On April 9, Bellarmine welcomed to campus family and friends who wished to pray at the funeral vigil for Fr. Jerry Chapdelaine, S.J. A few people were asked to speak. Here is one of those tributes.

My name is Jeanne Dressel Hanigan, a 1984 alum and teacher here for the last 33 years. While I will share a timeline about my family, the sequence of events is really about someone near and dear to everyone in this gym.
There is an expression that has been bantered about quite often on social media. It’s called Main Character energy. As an English teacher, I would refer to that person as the protagonist. In my life and probably yours, Fr. Jerry exuded that main character, or protagonist, energy.
It is an honor to be here reflecting on how Fr.Jerry impacted my life and my family’s. I would imagine my story is similar to many of yours. It is a story about love- the love we had for FJ and the love he had for our family, your families, and YOU! You are loved.
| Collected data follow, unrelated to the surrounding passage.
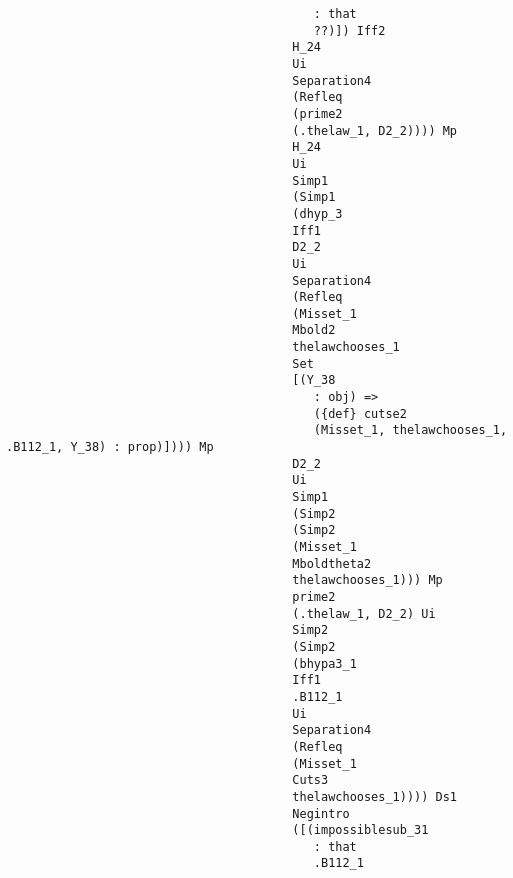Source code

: \documentclass[12pt]{article}
\begin{document}
\begin{verbatim}
                                           : that 
                                           ??)]) Iff2 
                                        H_24 
                                        Ui 
                                        Separation4 
                                        (Refleq 
                                        (prime2 
                                        (.thelaw_1, D2_2)))) Mp 
                                        H_24 
                                        Ui 
                                        Simp1 
                                        (Simp1 
                                        (dhyp_3 
                                        Iff1 
                                        D2_2 
                                        Ui 
                                        Separation4 
                                        (Refleq 
                                        (Misset_1 
                                        Mbold2 
                                        thelawchooses_1 
                                        Set 
                                        [(Y_38 
                                           : obj) => 
                                           ({def} cutse2 
                                           (Misset_1, thelawchooses_1, .B112_1, Y_38) : prop)]))) Mp 
                                        D2_2 
                                        Ui 
                                        Simp1 
                                        (Simp2 
                                        (Simp2 
                                        (Misset_1 
                                        Mboldtheta2 
                                        thelawchooses_1))) Mp 
                                        prime2 
                                        (.thelaw_1, D2_2) Ui 
                                        Simp2 
                                        (Simp2 
                                        (bhypa3_1 
                                        Iff1 
                                        .B112_1 
                                        Ui 
                                        Separation4 
                                        (Refleq 
                                        (Misset_1 
                                        Cuts3 
                                        thelawchooses_1)))) Ds1 
                                        Negintro 
                                        ([(impossiblesub_31 
                                           : that 
                                           .B112_1 

\end{verbatim}
\end{document}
I started teaching here in 1992. Jerry had been here for a few years prior, and knew my younger sister Lynn who graduated in 1989. He coached my younger brother Dan who graduated in 1994. He even counseled my mother, Celia, when she had simple struggles with those particular siblings.
But my story began with Jerry in 1992. All the students here loved him, and we colleagues did as well, even when he didn’t actually follow our sub plans. In 1994, a 1982 alum named Jim Hanigan and I became engaged, and we knew immediately that we wanted Fr. J as our celebrant as he was the one who led us through premarital counseling. Unfortunately the date we picked was one that did not fit with FJ’s busy schedule, so we had Fr. Dan Weber as our backup. Imagine having the president of the school as your backup!
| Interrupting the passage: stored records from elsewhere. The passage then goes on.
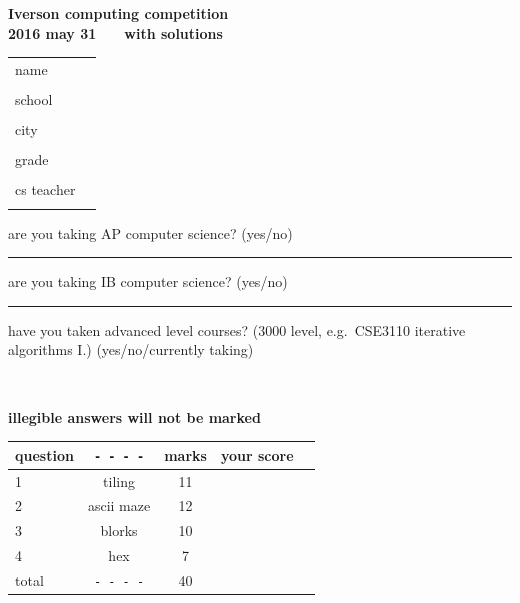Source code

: \documentclass[12pt]{article}
\begin{document}
\thispagestyle{empty}

{\Large
\begin{center}
\textbf{Iverson computing competition} \\
\textbf{2016 may 31} ~ ~ \textbf{with solutions} \\
\end{center}
}

\vspace{0.5cm}

\noindent
{\large
\begin{tabular}{ll}
name &\underline{\hspace{8cm}} \\ \\
school &\underline{\hspace{8cm}} \\ \\
city &	\underline{\hspace{4cm}}  \\ \\
grade &	\underline{\hspace{2cm}}  \\ \\
cs teacher &	\underline{\hspace{8cm}}  \\ \\
\end{tabular}
}

\bigskip

{\large 
\noindent
are you taking AP computer science? (yes/no) \rule{1cm}{.5pt}

\noindent
are you taking IB computer science? (yes/no) \rule{1cm}{.5pt}

\medskip

\noindent have you taken advanced level courses? 
(3000 level, e.g.\ CSE3110 iterative algorithms I.)
(yes/no/currently taking) \rule[0mm]{0mm}{6mm} \ \ \hrulefill \ \ 
}

\vfill


\begin{center}
\bf \large
\noindent illegible answers will not be marked

\end{center}

\vfill
 
\begin{large}
\begin{center}
\begin{tabular}{|l|c|c|c|c|} \hline
question	& \verb+- - - -+& marks & your score     \\ \hline
1 \rule[-3mm]{0mm}{10mm}	& tiling &11& \\ \hline
2 \rule[-3mm]{0mm}{10mm}	& ascii maze &12& \\ \hline
3 \rule[-3mm]{0mm}{10mm}        & blorks &10&  \\ \hline
4 \rule[-3mm]{0mm}{10mm}	& hex & 7 & \\ \hline
total \rule[-3mm]{0mm}{10mm}	& \verb+- - - -+&40&\\ \hline
\end{tabular}
\end{center}
\end{large}
\end{document}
But everything worked out, because FJ moved around some things and was able to attend our wedding as well. So, we had two concelebrants. On July 13, 1996, after Fr. Weber spoke, he asked if Fr. J wanted to say a few words. FJ did not hide his irritation about being second in command, and then he proceeded to tell the crowd about our premarital counseling. “There were tears,” he shared, and it was my turn to be mortified.
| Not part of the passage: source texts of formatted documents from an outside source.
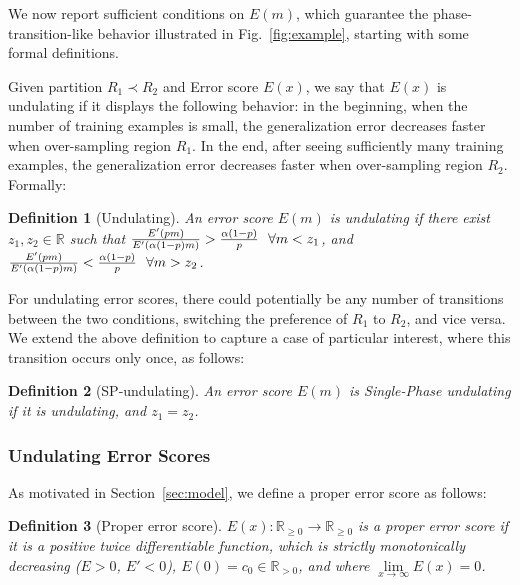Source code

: \documentclass{article}
\newcommand{\R}{\mathbb{R}}
\newcommand{\pR}{1}\newcommand{\rR}{2}\newcommand{\prR}{i}
\newcommand{\psn}{\R_{\ge 0}}
\newcommand{\prn}{\R_{> 0}}
\newtheorem{defn}{Definition}
\begin{document}
We now report sufficient conditions on $E(m)$, which guarantee the phase-transition-like behavior illustrated in Fig.~\ref{fig:example}, starting with some formal definitions.

Given partition $R_\pR\prec R_\rR$ and Error score $E(x)$, we say that $E(x)$ is undulating if it displays the following behavior: in the beginning, when the number of training examples is small, the generalization error decreases faster when over-sampling region $R_\pR$. In the end, after seeing sufficiently many training examples, the generalization error decreases faster when  over-sampling region $R_\rR$. Formally: 
\begin{defn}[Undulating] An error score $E(m)$ is undulating if there exist $z_1,z_2\in\R$ such that  $\frac{E'\left(pm\right)}{E'\left(\alpha\left(1-p\right)m\right)}>\frac{\alpha\left(1-p\right)}{p}~~\forall m< z_1$, and $\frac{E'\left(pm\right)}{E'\left(\alpha\left(1-p\right)m\right)}<\frac{\alpha\left(1-p\right)}{p}~~\forall m> z_2$.
\label{def:1}
\end{defn}
For undulating error scores, there could potentially be any number of transitions between the two conditions, switching the preference of $R_\pR$ to $R_\rR$, and vice versa. We extend the above definition to capture a case of particular interest, where this transition occurs only once, as follows: 
\begin{defn}[SP-undulating] An error score $E(m)$ is Single-Phase undulating if it is undulating, and $z_1=z_2$.
\label{def:2}
\end{defn} 

\subsubsection{Undulating Error Scores}
As motivated in Section~\ref{sec:model}, we define a proper error score as follows:
\begin{defn}[Proper error score] $E(x):\psn\rightarrow\psn$ is a proper error score if it is a positive twice differentiable function, which is strictly monotonically decreasing ($E>0$, $E'<0$), $E(0)=c_0\in\prn$, and where $\lim\limits_{x\rightarrow\infty}E(x)=0$.
\label{def:proper}
\end{defn} 
\end{document}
But this scenario captured our family’s relationship with Jerry. He showed up for us and for many of our sacraments. He baptized both our sons, Joshua and Jacob, in the tiny chapel over in Orton Hall. He even baptized my brother Dennis’s daughters there as well. He blessed Jim and me as we renewed our vows at 10 years. He also blessed Jim’s brother, Tom, class of 1985, as he prepared for another military deployment. He anointed my fellow coworkers and me when we all had breast cancer. He would have anointed Irvin, my father, before he died, but it was five years ago during Covid. We had to protect Jerry and the Jesuits at all costs! He presided over both of Jim’s parents’ funerals in the St. Aloysius Chapel. Fr. J even came over for dinner and blessed our first house and then our subsequent one. It amazed me how he could go from talking football with our family to praying over our homes and our lives with such intense faith. But that was FJ, who heard our family members’ confessions often on Encounters and at Reconciliation masses, and even in the hallway. Fr. J showed up for us – all of us- and we collectively here today showed up for him.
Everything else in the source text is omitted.